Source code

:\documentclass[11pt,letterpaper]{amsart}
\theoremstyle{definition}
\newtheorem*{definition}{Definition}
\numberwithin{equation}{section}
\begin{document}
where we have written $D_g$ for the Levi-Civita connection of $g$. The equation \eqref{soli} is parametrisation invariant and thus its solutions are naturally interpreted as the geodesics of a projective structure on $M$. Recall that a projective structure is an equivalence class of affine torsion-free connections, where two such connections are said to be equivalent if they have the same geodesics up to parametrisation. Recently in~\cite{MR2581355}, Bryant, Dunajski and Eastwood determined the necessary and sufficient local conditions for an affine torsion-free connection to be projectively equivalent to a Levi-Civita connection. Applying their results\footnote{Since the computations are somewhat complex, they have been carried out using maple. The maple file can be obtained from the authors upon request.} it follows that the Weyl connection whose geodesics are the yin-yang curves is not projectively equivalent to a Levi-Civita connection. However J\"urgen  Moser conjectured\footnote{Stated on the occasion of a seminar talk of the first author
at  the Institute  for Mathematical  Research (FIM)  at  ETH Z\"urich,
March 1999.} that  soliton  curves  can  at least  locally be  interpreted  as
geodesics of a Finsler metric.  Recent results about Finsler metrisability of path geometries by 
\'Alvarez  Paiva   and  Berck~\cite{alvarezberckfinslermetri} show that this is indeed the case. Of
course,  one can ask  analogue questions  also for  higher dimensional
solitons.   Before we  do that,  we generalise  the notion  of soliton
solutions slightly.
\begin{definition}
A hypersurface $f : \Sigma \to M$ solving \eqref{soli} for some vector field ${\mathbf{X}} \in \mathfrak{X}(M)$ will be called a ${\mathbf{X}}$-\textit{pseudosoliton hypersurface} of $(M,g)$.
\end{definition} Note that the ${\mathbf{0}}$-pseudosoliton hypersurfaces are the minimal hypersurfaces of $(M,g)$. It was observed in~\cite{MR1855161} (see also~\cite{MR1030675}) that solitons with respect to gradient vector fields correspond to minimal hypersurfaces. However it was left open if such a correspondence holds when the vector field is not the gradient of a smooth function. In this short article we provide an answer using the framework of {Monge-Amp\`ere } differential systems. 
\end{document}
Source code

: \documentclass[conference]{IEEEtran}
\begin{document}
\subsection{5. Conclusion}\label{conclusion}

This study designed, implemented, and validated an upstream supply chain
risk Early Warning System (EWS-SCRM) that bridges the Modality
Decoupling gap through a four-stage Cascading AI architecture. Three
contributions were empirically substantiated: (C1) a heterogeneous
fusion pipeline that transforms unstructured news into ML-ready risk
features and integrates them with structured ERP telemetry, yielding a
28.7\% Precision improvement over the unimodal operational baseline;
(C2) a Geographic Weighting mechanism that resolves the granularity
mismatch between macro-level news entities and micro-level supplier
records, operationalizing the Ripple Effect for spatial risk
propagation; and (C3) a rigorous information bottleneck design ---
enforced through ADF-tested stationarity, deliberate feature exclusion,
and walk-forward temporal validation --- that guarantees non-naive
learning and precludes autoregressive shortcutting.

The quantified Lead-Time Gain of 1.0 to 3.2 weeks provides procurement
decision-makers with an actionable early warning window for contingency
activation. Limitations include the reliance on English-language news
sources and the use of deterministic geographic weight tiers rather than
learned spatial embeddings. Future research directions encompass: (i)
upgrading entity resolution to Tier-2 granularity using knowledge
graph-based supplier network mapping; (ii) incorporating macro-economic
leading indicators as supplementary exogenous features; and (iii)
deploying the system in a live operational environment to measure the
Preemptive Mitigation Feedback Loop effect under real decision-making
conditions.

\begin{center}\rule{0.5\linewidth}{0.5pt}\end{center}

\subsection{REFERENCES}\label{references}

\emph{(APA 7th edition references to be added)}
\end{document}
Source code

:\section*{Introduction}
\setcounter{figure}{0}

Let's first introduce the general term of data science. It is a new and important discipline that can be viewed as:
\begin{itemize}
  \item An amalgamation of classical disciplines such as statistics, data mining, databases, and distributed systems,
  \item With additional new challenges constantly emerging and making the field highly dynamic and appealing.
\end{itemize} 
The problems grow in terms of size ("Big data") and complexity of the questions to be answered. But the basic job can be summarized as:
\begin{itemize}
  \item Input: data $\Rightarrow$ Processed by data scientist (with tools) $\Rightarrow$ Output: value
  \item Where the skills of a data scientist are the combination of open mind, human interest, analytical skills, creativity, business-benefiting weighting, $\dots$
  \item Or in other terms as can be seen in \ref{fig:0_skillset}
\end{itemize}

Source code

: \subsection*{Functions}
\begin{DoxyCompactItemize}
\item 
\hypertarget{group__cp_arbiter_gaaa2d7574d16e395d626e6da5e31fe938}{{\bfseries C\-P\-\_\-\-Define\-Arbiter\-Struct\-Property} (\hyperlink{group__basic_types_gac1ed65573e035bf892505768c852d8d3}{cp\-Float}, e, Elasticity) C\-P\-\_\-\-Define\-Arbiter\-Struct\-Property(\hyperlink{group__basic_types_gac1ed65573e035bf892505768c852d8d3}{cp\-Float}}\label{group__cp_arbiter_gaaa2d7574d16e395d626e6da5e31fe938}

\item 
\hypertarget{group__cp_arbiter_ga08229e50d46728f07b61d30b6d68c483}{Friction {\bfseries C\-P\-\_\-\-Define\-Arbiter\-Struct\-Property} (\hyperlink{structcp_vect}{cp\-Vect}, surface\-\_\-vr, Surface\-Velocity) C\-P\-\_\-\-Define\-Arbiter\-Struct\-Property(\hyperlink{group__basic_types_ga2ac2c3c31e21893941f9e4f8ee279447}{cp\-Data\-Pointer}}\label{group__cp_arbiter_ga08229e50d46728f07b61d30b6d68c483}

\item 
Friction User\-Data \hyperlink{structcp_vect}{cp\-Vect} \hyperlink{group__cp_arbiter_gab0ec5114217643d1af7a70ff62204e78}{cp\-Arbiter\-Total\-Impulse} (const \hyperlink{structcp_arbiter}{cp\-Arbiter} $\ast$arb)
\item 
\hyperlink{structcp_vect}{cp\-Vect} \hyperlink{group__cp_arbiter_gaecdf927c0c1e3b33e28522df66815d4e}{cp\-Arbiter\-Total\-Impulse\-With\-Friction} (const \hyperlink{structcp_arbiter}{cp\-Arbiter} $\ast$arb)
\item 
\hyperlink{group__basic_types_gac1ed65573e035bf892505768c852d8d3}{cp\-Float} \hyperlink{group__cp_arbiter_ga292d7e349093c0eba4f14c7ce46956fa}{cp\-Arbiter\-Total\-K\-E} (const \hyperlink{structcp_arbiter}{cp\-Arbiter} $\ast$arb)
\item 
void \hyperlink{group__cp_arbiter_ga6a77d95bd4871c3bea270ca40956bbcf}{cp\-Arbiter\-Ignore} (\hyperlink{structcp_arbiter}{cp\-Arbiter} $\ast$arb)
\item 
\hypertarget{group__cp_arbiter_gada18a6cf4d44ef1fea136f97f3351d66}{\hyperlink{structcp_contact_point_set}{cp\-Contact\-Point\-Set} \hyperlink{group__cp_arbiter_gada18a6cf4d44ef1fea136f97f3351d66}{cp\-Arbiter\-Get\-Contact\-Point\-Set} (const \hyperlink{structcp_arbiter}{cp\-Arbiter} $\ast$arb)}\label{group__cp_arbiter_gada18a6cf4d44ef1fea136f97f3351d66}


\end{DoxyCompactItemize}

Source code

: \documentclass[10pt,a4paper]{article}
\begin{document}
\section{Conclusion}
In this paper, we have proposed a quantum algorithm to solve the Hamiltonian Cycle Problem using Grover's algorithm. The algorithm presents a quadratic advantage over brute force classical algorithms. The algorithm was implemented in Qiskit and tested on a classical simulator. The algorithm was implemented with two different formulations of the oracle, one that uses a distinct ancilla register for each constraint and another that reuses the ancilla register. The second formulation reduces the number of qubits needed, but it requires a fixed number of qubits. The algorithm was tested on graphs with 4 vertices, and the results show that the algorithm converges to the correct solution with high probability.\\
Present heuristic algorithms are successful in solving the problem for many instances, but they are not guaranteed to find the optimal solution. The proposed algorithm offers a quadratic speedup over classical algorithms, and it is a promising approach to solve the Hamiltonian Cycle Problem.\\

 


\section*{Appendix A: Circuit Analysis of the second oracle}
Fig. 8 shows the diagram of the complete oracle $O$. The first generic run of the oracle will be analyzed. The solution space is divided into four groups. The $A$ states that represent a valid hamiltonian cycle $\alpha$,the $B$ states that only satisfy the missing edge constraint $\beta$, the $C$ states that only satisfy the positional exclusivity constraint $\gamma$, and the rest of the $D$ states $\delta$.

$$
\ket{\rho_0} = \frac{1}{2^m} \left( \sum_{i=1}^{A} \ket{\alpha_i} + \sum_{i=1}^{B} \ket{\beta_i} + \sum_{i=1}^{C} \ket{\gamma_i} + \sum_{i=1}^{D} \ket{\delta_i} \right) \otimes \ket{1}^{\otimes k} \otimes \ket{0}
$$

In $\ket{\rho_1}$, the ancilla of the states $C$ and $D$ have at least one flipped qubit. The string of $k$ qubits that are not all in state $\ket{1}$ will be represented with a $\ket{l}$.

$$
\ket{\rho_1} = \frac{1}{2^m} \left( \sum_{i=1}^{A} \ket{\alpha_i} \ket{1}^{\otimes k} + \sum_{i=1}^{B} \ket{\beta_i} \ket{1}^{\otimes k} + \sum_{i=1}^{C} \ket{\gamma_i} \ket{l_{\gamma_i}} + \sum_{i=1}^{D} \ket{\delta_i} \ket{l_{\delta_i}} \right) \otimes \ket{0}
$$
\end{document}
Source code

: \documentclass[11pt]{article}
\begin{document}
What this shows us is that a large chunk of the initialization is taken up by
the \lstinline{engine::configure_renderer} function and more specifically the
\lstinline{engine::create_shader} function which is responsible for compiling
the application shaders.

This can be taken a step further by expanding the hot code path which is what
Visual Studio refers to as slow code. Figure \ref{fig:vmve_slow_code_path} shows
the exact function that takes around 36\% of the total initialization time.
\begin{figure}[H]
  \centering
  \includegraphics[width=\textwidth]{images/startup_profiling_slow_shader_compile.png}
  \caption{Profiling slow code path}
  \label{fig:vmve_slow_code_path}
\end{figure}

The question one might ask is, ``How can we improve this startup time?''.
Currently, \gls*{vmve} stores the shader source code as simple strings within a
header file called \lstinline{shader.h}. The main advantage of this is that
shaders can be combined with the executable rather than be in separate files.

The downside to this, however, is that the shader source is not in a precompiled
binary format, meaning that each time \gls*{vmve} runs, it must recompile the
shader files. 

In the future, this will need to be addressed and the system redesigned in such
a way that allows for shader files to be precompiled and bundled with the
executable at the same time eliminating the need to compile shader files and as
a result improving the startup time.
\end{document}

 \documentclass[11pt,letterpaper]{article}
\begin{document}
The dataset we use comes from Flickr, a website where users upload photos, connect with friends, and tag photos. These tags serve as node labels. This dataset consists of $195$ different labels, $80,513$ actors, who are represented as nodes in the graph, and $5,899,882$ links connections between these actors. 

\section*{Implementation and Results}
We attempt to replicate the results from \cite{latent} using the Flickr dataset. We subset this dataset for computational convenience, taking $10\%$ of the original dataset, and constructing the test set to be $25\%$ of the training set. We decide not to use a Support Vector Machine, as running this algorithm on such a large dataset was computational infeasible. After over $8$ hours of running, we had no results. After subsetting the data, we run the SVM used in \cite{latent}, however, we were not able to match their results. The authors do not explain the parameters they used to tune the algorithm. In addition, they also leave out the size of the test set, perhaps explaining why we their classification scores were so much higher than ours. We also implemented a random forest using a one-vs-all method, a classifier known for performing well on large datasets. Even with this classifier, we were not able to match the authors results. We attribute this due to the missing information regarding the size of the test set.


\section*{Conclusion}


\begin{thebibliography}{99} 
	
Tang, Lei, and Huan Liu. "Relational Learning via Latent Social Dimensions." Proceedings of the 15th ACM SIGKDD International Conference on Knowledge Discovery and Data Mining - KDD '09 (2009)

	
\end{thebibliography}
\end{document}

******************************

- **Work instructions**:
Whenever a line of the data above includes the word "between", copy that line.

- **Answer area**:
mismatch between macro-level news entities and micro-level supplier
The dataset we use comes from Flickr, a website where users upload photos, connect with friends, and tag photos. These tags serve as node labels. This dataset consists of $195$ different labels, $80,513$ actors, who are represented as nodes in the graph, and $5,899,882$ links connections between these actors. 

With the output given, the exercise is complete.